ROTARY INTERNATIONAL

ROTARY INTERNATIONAL PRESIDENT 2011 – 2012
KALYAN BANERJEE


RI President Kalyan Banerjee and Binota

Kalyan Banerjee, a businessman from Gujarat India, is a director of United Phosphorus, the largest Indian agrochemical manufacturer, and the chair of United Phosphorus (Bangladesh) Limited. He is a member of the Indian Institute of Chemical Engineers and the American Chemical Society, a past president of Vapi Industries Association and former chair of the Gujarat chapter of .the Confederation of Indian Industry. He earned a degree in chemical engineering from the Indian Institute of Technology, Kharagpur.

Kalyan is married to Binota and they have two children and four grandchildren

Kalyan has been a member of the Rotary Club of Vapi, Gujurat since 1972. He is a past chair of the Southeast Asia Regional Polio Plus committee and a member of the RI Polio Plus Committee. He spearheaded many of Rotary's novel initiatives which have given a new push to the polio eradication programme in India. Kalyan served as a Director of RI in 1995-1996.

The RI President asks Rotarians to go to their communities and think of "new and different ways" to take on the challenges of today. "We are the doers of our communities, the leaders, the ones who are most involved, who see the problems and have the means to find the solutions. I am asking you to reach within and unleash your inner power and then use it to embrace everything and everyone around you".

Banerjee wants Rotarians to be guided by three emphases - the family, continuity, and change -- as they work to support the 2011-2012 RI theme.

Reach within to Embrace Humanity
Family is the first emphasis because the family is the starting point for everything Rotary is trying to accomplish. The family is the building block of the community. If we wish to see a world that is more joyous, we first have to make sure that the families of the world are more joyous, that they have the things they need to be happy, to thrive, and move forward. So we have to look at housing, at clean water and sanitation, at health care, at all the issues affecting mothers and children.

Continuity involves continuing and strengthening those things Rotarians do well.
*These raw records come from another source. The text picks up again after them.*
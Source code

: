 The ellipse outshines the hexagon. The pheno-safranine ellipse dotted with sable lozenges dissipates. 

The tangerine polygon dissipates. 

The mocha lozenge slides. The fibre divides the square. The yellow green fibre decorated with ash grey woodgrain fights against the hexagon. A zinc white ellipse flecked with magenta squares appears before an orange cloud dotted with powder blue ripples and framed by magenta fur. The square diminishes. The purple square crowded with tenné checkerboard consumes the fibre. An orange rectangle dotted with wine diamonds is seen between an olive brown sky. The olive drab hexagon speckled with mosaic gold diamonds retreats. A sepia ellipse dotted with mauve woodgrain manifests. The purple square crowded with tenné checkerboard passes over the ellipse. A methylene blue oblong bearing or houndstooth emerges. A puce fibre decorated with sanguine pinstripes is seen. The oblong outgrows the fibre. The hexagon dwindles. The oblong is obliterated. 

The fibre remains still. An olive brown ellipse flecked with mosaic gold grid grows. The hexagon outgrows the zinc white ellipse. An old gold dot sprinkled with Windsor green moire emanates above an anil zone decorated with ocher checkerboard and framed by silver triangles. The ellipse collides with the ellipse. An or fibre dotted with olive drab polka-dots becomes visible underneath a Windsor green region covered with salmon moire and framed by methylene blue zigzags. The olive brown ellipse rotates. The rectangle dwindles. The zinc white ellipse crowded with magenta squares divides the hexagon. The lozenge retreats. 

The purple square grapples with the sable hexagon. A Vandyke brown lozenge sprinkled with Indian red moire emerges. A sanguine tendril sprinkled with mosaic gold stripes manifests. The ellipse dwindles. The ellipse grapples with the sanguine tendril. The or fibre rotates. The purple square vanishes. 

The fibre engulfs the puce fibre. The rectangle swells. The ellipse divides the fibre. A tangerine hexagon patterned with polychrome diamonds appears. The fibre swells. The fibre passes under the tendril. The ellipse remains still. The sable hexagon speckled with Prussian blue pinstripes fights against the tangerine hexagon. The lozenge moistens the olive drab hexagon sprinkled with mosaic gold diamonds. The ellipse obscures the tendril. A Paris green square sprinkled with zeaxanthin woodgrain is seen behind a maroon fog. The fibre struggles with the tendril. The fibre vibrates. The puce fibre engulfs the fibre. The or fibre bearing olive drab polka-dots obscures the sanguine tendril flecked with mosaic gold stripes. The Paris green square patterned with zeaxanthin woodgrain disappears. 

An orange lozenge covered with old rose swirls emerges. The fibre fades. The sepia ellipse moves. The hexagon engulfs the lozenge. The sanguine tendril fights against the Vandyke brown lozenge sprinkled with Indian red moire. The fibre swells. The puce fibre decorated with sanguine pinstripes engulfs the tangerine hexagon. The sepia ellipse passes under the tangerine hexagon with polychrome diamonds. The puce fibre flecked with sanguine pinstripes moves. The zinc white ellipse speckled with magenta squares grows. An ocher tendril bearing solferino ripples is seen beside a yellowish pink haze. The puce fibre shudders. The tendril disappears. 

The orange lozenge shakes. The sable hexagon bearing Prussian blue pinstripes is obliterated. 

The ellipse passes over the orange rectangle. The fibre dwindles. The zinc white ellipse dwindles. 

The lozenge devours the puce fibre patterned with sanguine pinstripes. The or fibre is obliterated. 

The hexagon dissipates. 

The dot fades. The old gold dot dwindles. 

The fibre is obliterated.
There are so many areas in which we have been successful -- working for clean, safe water; spreading literacy; working in so many ways with our youth. And of course, our greatest project, polio eradication. If we want to really achieve the impossible, we have to have not only persistence, but vision - we have to be looking past what we are doing now, at what we can and should be doing in the days and years to come.